**WHAT TO PRODUCE**
Restate all of the entries exactly, dropping any pictures they hold.
* * * * *
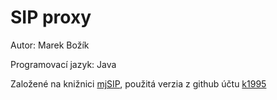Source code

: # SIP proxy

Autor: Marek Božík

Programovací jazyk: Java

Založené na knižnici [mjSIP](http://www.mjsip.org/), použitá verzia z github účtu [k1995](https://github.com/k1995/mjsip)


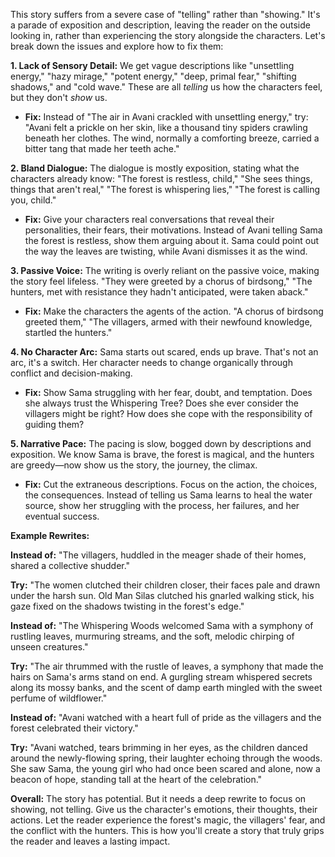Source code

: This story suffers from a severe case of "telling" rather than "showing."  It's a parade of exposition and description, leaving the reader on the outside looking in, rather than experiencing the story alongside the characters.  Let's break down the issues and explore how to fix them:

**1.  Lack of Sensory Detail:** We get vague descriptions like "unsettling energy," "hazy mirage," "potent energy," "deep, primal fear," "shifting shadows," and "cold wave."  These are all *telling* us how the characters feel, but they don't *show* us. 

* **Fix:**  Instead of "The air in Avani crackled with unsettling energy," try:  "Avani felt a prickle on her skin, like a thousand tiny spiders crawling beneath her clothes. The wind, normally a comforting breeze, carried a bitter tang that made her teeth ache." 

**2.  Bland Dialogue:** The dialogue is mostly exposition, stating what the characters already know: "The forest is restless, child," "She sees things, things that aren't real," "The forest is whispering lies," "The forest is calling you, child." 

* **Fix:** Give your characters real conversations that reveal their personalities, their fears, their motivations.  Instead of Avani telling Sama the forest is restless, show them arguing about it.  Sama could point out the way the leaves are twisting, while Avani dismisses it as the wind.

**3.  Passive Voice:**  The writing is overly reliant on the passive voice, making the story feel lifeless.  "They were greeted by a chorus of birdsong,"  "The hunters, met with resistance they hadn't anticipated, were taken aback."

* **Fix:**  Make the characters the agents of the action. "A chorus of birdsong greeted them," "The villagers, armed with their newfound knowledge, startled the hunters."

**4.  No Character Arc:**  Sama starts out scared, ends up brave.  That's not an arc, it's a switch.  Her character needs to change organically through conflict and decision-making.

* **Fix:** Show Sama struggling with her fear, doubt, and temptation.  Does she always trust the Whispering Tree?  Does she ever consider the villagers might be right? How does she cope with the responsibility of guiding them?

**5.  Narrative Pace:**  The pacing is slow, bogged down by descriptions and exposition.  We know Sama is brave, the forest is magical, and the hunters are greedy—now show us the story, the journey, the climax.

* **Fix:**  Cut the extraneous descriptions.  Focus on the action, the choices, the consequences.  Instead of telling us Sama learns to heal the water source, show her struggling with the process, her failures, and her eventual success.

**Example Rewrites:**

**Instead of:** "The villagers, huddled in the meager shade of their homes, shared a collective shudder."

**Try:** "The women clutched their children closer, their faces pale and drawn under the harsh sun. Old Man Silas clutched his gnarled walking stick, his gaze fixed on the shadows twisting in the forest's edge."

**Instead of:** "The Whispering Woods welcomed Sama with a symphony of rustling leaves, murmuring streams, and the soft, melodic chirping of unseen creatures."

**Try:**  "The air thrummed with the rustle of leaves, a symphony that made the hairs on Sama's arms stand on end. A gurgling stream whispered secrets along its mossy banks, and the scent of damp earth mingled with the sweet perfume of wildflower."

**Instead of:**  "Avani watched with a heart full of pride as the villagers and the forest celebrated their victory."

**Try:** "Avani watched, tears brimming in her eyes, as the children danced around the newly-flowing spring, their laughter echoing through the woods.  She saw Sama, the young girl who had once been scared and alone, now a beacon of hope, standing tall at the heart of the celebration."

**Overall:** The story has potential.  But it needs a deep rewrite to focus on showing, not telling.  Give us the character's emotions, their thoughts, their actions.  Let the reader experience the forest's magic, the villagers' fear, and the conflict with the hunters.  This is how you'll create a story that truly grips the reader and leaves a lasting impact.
* * * * *
**EXERCISE RESPONSE**
Source code

: # SIP proxy

Autor: Marek Božík

Programovací jazyk: Java

Založené na knižnici [mjSIP](http://www.mjsip.org/), použitá verzia z github účtu [k1995](https://github.com/k1995/mjsip)


Source code

: This story suffers from a severe case of "telling" rather than "showing."  It's a parade of exposition and description, leaving the reader on the outside looking in, rather than experiencing the story alongside the characters.  Let's break down the issues and explore how to fix them:

**1.  Lack of Sensory Detail:** We get vague descriptions like "unsettling energy," "hazy mirage," "potent energy," "deep, primal fear," "shifting shadows," and "cold wave."  These are all *telling* us how the characters feel, but they don't *show* us. 

* **Fix:**  Instead of "The air in Avani crackled with unsettling energy," try:  "Avani felt a prickle on her skin, like a thousand tiny spiders crawling beneath her clothes. The wind, normally a comforting breeze, carried a bitter tang that made her teeth ache." 

**2.  Bland Dialogue:** The dialogue is mostly exposition, stating what the characters already know: "The forest is restless, child," "She sees things, things that aren't real," "The forest is whispering lies," "The forest is calling you, child." 

* **Fix:** Give your characters real conversations that reveal their personalities, their fears, their motivations.  Instead of Avani telling Sama the forest is restless, show them arguing about it.  Sama could point out the way the leaves are twisting, while Avani dismisses it as the wind.

**3.  Passive Voice:**  The writing is overly reliant on the passive voice, making the story feel lifeless.  "They were greeted by a chorus of birdsong,"  "The hunters, met with resistance they hadn't anticipated, were taken aback."

* **Fix:**  Make the characters the agents of the action. "A chorus of birdsong greeted them," "The villagers, armed with their newfound knowledge, startled the hunters."

**4.  No Character Arc:**  Sama starts out scared, ends up brave.  That's not an arc, it's a switch.  Her character needs to change organically through conflict and decision-making.

* **Fix:** Show Sama struggling with her fear, doubt, and temptation.  Does she always trust the Whispering Tree?  Does she ever consider the villagers might be right? How does she cope with the responsibility of guiding them?

**5.  Narrative Pace:**  The pacing is slow, bogged down by descriptions and exposition.  We know Sama is brave, the forest is magical, and the hunters are greedy—now show us the story, the journey, the climax.

* **Fix:**  Cut the extraneous descriptions.  Focus on the action, the choices, the consequences.  Instead of telling us Sama learns to heal the water source, show her struggling with the process, her failures, and her eventual success.

**Example Rewrites:**

**Instead of:** "The villagers, huddled in the meager shade of their homes, shared a collective shudder."

**Try:** "The women clutched their children closer, their faces pale and drawn under the harsh sun. Old Man Silas clutched his gnarled walking stick, his gaze fixed on the shadows twisting in the forest's edge."

**Instead of:** "The Whispering Woods welcomed Sama with a symphony of rustling leaves, murmuring streams, and the soft, melodic chirping of unseen creatures."

**Try:**  "The air thrummed with the rustle of leaves, a symphony that made the hairs on Sama's arms stand on end. A gurgling stream whispered secrets along its mossy banks, and the scent of damp earth mingled with the sweet perfume of wildflower."

**Instead of:**  "Avani watched with a heart full of pride as the villagers and the forest celebrated their victory."

**Try:** "Avani watched, tears brimming in her eyes, as the children danced around the newly-flowing spring, their laughter echoing through the woods.  She saw Sama, the young girl who had once been scared and alone, now a beacon of hope, standing tall at the heart of the celebration."

**Overall:** The story has potential.  But it needs a deep rewrite to focus on showing, not telling.  Give us the character's emotions, their thoughts, their actions.  Let the reader experience the forest's magic, the villagers' fear, and the conflict with the hunters.  This is how you'll create a story that truly grips the reader and leaves a lasting impact.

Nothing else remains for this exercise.